The -180 site of the IL-2 promoter is the target of CREB/CREM binding in T cell anergy.

J D Powell1, C G Lerner, G R Ewoldt, R H Schwartz.   

Abstract

Anergic T cells display a marked decrease in their ability to produce IL-2 even in the presence of optimal TCR and costimulatory signals. Using IL-2 enhancer/promoter-driven reporter constructs, we have previously identified a region that appears to be a target for cis transcriptional repression in anergy. This region of the promoter, which shares partial homology with a consensus AP-1-binding sequence, is located about -180 bp from the transcriptional start site. In the present study, we demonstrate that cAMP response element-binding protein/cAMP response element modulator (CREB/CREM), activating transcription factor-2/c-Jun, and Jun-Jun/Oct complexes bind to this site.

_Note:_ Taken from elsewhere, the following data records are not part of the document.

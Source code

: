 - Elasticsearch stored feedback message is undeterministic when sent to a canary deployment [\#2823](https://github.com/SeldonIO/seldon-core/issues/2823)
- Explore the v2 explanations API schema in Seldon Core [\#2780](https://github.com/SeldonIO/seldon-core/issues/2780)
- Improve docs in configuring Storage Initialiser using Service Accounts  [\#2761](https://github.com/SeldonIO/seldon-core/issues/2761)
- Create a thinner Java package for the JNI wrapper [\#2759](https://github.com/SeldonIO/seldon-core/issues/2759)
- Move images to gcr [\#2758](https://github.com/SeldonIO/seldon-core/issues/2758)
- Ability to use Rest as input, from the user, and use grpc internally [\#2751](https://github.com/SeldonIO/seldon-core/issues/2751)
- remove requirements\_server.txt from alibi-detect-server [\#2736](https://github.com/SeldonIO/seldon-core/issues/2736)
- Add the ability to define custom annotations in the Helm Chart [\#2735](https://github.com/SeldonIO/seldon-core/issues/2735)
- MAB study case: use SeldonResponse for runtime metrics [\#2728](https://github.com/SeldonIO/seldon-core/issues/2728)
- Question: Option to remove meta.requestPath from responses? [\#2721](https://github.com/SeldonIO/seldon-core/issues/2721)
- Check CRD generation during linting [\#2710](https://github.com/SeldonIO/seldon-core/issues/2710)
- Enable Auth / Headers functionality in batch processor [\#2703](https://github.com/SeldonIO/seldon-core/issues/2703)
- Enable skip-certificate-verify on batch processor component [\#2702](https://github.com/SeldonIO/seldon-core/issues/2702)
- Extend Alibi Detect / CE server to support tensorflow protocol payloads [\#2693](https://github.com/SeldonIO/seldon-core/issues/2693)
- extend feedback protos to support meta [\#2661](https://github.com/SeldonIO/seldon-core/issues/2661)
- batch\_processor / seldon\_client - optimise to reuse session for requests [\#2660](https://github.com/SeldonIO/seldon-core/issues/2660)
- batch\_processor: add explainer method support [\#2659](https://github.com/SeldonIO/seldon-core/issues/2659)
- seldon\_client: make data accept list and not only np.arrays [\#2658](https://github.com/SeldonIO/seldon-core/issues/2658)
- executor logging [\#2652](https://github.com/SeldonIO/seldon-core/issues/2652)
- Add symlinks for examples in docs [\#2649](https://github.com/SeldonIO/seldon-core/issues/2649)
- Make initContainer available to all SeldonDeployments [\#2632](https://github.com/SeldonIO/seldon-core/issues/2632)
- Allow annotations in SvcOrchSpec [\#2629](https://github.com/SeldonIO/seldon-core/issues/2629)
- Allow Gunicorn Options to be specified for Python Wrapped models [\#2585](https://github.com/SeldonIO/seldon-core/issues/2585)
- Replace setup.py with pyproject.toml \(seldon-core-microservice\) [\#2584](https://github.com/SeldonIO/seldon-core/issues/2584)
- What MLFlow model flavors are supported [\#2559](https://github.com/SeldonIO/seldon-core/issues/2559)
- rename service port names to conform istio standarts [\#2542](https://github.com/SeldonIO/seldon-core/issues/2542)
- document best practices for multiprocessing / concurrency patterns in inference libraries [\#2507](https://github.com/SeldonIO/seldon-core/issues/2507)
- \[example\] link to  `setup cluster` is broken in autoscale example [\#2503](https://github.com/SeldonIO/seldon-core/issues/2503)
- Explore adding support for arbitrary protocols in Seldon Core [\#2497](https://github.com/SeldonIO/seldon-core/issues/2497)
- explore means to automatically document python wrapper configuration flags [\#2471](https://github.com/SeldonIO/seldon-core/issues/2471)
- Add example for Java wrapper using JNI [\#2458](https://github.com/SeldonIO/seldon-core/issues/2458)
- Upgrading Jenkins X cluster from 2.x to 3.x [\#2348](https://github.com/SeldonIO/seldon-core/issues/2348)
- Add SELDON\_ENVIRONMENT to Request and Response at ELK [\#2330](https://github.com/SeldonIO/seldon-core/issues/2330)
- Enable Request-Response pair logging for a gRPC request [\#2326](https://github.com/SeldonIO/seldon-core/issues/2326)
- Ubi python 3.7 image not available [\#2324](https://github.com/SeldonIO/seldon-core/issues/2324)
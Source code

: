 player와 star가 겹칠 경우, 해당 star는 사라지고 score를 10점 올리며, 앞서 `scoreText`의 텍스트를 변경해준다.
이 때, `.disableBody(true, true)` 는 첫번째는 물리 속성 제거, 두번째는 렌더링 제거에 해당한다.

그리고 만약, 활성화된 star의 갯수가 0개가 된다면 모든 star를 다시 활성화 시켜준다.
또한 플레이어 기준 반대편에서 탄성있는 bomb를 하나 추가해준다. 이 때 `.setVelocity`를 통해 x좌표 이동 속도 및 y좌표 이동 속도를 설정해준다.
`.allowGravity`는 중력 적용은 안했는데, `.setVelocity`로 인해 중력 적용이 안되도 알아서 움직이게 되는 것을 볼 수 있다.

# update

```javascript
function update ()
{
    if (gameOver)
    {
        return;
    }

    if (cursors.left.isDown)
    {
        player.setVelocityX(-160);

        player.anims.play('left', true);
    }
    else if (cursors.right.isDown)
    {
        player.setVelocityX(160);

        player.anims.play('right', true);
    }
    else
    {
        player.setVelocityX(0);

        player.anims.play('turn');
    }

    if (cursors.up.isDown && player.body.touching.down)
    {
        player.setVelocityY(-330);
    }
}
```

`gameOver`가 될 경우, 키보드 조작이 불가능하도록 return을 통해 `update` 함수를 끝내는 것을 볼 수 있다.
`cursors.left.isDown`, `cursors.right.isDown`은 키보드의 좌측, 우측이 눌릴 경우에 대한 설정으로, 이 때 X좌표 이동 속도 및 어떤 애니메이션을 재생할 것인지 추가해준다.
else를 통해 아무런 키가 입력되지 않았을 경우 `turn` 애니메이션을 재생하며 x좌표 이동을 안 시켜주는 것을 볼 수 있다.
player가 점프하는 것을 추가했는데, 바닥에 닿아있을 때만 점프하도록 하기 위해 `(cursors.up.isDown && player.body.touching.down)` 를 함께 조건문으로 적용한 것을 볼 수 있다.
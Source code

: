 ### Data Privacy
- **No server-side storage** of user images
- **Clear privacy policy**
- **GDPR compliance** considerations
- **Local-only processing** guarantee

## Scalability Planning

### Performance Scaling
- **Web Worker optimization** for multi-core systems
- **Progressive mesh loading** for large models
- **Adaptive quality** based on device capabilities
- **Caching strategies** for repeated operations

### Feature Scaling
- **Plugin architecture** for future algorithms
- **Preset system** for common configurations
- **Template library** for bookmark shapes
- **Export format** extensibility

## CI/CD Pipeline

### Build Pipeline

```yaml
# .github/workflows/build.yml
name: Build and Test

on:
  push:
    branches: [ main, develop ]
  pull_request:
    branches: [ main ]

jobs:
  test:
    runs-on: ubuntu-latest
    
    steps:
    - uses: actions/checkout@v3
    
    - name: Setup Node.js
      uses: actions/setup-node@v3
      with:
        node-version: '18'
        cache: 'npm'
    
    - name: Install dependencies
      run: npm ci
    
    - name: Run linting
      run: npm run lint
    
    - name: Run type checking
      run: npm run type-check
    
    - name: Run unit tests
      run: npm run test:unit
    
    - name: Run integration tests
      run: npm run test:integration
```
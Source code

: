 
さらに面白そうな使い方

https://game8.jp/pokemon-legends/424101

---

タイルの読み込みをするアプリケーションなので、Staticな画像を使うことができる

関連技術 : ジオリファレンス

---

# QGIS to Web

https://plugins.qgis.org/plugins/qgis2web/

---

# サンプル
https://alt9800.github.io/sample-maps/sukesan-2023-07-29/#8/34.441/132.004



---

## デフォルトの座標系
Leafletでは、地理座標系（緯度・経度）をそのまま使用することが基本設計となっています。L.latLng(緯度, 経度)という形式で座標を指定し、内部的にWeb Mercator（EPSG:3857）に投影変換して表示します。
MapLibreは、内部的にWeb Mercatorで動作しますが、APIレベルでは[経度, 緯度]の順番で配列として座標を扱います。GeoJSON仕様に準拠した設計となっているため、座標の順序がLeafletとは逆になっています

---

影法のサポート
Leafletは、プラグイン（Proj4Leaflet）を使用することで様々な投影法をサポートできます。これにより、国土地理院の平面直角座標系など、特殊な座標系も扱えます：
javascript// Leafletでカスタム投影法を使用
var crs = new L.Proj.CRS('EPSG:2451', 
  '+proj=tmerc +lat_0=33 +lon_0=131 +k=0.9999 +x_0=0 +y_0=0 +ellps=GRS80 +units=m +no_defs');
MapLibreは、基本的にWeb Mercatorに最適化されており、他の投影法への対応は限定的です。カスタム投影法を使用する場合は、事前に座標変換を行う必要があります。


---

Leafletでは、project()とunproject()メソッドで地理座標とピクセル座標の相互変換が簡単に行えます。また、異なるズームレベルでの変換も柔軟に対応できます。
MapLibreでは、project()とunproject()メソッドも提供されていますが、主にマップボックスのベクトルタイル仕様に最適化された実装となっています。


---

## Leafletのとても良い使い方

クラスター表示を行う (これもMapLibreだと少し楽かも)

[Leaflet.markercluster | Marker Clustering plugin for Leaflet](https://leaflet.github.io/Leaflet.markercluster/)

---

However, the induction of anergy by prolonged stimulation through the TCR led to an increase in binding of only the CREB/CREM complex. Furthermore, the level of binding of this complex appeared to be up-regulated in both resting and restimulated anergic T cells. Finally, an IL-2 promoter-driven reporter construct that contained a mutation that specifically reduced the binding of the CREB/CREM complex displayed a decreased ability to be affected by anergy, while a construct that contained a mutation that decreased the binding of the Jun-Jun/Oct complex was still susceptible to anergy. These findings suggest that the -180 region of the IL-2 promoter is the target of a CREB/CREM transcriptional inhibitor that contributes to the repression of IL-2 production in T cell anergy.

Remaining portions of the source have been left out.